You must implement the following "dispatch" rules to decide which queue gets a message. These rules must be applied in order; the first rule that matches is the one you should use.
- If a message contains the key
_special
, send it to queue 0.- If a message contains a hash field, send it to queue 1.
- If a message has a value that includes
muidaQ
(Qadium
in reverse), send it to queue 2.- If a message has an integer value, send it to queue 3.
- Otherwise, send the message to queue 4.
Dispatch rules must ignore the values of "private" fields whose names begin with an underscore (
_
). (Of course, rules that test the presence of keys that begin with_
still apply.)Sequences
Certain messages may be parts of a sequence. Such messages include some special fields:
_sequence
: an opaque string identifier for the sequence this message is part of_part
: an integer indicating which message this is in the sequence, starting at 0Sequences must be outputted in order. Dispatch rules are to be applied based on the first message in a sequence (message 0) only, while transformation rules must be applied to all messages.
The output queue must enqueue messages from a sequence as soon as it can; don't try to wait to output all messages of a sequence at a time. The output queue must return messages within a sequence in the correct order by part number (message 0 before message 1, before message 2 ...).
import queue
import json
import re
import base64
import hashlib
class AutoVivification(dict):
"""Implementation of perl's autovivification feature."""
def __getitem__(self, item):
try:
return dict.__getitem__(self, item)
except KeyError:
value = self[item] = type(self)()
return value
class MootiumError(Exception):
"""Raised in the case of requesting a message from an empty queue """
pass
class Queue:
"""Simple delivery message service. Transforms incoming messages
and sends each message to the appropriate queue, keeping sequences in order.
"""
def __init__(self):
#list of output queues
self.queue_dict = {
'0': queue.Queue(),
'1': queue.Queue(),
'2': queue.Queue(),
'3': queue.Queue(),
'4': queue.Queue()
}
#store sequences in a dictionary-like structure
self.sequenceDict = AutoVivification()
def transform(self, msg):
"""Transforms incoming messages to match the transformation rules.
Args:
msg: A string with the message.
Raises:
ValueError: If the message has a key for "hash" and the value
differs from the calculated hash.
Returns:
The transformed data as a dictionary.
"""
messageDict = json.loads(msg)
keys = [i for i in messageDict.keys()]
for i in keys:
# skip private fields
if re.match("_", i):
continue
# reverse strings that include Mootium
if re.search("Mootium", str(messageDict[i])):
messageDict[i] = messageDict[i][::-1]
# replace integer values with its bitwise negation
if isinstance(messageDict[i], int):
messageDict[i] = ~messageDict[i]
if "_hash" in keys:
# if _hash references another field, encode the value from that field.

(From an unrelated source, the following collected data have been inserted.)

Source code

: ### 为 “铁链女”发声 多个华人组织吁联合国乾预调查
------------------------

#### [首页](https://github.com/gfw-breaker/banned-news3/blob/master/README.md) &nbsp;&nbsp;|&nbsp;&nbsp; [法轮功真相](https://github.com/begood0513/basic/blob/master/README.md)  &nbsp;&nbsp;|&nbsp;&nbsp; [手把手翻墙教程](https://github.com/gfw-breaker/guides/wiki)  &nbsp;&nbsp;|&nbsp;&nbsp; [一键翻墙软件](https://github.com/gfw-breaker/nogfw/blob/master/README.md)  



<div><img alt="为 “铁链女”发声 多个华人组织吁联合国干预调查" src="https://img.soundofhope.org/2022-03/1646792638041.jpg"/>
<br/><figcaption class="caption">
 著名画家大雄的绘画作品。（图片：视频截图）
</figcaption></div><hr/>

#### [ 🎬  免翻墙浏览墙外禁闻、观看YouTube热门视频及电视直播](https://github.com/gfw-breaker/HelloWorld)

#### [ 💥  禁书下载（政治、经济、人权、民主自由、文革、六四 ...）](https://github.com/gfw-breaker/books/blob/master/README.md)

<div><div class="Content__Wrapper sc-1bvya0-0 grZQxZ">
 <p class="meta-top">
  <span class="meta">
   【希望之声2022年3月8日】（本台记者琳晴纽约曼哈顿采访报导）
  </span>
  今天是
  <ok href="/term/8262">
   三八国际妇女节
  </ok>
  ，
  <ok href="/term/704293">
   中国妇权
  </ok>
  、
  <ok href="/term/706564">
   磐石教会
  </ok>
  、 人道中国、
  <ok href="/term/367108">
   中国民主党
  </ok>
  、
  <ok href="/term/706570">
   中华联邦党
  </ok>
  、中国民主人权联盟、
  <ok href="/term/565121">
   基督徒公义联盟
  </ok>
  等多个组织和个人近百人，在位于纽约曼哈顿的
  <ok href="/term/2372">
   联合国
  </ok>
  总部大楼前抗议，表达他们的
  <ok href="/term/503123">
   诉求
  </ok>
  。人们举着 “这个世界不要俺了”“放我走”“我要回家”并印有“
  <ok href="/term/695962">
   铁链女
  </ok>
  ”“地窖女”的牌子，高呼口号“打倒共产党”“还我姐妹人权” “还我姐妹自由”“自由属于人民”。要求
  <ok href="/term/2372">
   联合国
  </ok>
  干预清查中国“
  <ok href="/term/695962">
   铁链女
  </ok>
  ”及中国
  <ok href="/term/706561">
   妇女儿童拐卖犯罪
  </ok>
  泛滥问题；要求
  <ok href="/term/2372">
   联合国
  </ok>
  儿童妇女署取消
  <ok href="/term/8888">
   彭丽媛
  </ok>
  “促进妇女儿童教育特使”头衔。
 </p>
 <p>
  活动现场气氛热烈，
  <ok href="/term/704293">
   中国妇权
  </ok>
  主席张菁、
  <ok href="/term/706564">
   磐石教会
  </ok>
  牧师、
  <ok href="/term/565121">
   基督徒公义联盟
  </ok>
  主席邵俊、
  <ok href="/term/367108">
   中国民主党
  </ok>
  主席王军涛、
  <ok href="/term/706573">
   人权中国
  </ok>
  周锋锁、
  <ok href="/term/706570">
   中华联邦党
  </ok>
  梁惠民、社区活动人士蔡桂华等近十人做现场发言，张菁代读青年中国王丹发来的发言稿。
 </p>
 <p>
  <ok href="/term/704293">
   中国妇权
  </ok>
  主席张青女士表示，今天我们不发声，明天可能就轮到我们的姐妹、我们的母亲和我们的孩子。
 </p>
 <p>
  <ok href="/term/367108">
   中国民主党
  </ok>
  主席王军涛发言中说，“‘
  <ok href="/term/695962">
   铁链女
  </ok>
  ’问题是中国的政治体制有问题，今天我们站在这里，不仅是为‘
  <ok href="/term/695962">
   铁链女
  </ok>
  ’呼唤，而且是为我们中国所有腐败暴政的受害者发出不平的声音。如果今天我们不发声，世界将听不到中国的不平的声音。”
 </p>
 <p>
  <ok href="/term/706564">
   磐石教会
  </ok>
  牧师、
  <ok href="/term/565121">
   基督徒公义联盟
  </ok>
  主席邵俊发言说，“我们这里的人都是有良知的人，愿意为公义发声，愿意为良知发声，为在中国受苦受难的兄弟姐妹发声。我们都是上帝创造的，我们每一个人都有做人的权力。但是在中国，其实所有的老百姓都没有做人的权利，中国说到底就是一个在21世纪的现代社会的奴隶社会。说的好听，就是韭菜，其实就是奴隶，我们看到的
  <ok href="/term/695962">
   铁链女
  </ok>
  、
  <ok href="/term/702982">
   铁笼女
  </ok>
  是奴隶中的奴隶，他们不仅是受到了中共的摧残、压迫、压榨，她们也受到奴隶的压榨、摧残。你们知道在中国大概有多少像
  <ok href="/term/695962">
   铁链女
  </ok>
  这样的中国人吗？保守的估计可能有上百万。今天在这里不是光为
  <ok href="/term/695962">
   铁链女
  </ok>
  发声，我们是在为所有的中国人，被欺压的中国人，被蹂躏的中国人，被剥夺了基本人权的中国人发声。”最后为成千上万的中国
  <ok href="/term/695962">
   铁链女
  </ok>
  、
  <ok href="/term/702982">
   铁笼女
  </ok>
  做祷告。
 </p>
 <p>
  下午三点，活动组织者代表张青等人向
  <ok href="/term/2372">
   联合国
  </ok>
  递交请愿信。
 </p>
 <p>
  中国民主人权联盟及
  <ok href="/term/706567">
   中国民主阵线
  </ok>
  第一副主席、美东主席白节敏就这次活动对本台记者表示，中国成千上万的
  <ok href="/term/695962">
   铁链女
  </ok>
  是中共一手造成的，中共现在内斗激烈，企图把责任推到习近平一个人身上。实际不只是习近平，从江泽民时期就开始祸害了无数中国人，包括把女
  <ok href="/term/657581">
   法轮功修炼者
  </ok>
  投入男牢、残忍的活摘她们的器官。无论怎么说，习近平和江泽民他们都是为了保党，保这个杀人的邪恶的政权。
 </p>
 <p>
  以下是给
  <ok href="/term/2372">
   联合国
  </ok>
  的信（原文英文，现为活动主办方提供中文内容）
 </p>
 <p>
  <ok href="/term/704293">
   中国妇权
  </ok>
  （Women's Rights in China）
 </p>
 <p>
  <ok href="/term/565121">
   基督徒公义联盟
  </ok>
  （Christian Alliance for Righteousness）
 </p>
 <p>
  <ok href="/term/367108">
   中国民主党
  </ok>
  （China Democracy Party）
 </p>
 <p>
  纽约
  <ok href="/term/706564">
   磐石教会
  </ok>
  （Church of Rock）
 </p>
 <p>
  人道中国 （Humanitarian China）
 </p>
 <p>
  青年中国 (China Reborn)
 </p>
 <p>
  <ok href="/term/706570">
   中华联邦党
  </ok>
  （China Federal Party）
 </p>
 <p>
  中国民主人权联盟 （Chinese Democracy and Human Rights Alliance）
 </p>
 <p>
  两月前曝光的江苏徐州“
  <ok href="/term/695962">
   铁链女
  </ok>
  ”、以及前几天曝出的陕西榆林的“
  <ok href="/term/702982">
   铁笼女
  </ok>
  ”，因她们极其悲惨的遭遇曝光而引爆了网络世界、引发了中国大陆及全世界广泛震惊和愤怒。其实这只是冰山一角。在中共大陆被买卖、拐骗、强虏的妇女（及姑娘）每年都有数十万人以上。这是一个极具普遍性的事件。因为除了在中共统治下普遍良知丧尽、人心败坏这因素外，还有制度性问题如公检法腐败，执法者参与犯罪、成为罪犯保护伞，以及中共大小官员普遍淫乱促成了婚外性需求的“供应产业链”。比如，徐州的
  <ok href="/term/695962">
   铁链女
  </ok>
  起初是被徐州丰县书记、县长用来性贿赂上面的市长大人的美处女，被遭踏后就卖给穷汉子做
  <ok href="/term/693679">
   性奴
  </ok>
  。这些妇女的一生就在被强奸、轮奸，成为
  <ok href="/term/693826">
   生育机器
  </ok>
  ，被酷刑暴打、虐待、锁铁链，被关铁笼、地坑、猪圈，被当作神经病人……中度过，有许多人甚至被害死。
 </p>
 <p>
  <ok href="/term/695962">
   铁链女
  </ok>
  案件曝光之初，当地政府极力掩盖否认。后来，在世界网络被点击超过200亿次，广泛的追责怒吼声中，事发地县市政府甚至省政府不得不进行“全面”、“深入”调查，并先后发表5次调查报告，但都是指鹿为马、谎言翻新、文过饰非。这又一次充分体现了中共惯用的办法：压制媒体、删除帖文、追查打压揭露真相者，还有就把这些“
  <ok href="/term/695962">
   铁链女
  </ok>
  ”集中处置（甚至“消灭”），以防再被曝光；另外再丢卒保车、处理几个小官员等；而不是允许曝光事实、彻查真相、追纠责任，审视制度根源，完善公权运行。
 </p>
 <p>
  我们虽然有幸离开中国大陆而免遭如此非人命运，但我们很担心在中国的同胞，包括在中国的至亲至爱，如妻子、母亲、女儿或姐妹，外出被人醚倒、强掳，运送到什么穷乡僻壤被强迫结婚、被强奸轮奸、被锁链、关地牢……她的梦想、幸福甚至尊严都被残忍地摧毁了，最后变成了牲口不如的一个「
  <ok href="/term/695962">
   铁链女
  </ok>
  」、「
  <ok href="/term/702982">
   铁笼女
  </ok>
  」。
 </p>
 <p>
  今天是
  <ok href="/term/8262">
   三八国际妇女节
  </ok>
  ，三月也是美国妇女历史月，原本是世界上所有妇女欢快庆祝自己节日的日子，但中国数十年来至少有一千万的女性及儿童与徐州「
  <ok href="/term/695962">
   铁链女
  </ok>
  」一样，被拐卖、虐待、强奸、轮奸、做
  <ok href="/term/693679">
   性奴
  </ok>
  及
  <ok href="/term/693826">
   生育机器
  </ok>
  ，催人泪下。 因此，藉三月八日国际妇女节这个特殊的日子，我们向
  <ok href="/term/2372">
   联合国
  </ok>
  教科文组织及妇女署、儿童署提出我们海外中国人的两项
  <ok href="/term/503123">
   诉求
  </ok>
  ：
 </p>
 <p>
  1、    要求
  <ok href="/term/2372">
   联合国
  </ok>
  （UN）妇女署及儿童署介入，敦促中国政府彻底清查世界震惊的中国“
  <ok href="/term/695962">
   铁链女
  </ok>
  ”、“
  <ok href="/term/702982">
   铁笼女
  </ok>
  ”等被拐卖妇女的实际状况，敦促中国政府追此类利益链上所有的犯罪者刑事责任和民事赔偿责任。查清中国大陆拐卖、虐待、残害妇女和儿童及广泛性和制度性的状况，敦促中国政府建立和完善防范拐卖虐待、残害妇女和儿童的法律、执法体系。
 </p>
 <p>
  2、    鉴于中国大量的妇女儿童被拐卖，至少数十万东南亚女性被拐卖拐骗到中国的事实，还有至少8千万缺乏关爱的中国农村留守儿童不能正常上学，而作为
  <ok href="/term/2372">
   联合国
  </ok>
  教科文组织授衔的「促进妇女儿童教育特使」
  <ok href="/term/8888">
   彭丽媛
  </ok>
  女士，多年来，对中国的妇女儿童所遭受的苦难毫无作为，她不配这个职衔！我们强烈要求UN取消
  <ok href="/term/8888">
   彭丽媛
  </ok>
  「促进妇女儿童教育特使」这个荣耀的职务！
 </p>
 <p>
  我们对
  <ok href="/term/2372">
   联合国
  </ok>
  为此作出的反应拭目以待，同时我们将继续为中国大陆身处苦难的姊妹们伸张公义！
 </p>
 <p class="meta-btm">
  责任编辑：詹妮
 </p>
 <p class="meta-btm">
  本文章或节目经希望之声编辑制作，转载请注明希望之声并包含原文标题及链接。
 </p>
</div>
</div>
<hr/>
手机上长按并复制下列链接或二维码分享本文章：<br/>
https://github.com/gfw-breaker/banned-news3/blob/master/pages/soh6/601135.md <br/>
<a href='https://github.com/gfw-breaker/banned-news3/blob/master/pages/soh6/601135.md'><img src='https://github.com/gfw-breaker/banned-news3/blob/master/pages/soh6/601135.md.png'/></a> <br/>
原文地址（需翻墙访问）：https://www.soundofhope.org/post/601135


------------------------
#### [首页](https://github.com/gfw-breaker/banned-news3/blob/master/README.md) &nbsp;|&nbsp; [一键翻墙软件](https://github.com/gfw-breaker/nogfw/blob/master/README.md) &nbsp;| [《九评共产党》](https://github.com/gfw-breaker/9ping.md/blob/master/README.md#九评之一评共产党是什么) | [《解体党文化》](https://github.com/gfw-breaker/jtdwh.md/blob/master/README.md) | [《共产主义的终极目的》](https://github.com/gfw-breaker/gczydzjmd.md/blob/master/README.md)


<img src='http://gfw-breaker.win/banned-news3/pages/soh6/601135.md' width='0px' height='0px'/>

# otherwise, encode the value associated with _hash
if messageDict["_hash"] in keys:
toEncode = messageDict[messageDict["_hash"]].encode()
else:
toEncode = messageDict["_hash"].encode()
# base64-encoded SHA-256 digest of the UTF-8 encoded value
encodedSHA256 = base64.b64encode(
(hashlib.sha256(toEncode)).digest())
if "hash" in keys:
# make sure the values are the same, if a hash field already exists
if encodedSHA256 != messageDict["hash"]:
raise ValueError(
'The computed hash has a different value from the existing hash field'
)
messageDict["hash"] = encodedSHA256
return messageDict
def dispatch(self, msg, output=None):
"""Delivers a message to the right queue to match the dispatch rules.
Args:
msg: A dictionary with the message.
output: The queue for the message, if it belongs to a sequence
and is not the first part.
Returns:
The number for the queue where the message was delivered.
"""
# set keys and separate public and private message contents
keys = [i for i in msg.keys()]
publicKeys = [i for i in keys if not i.startswith('_')]
publicContents = [msg[i] for i in publicKeys]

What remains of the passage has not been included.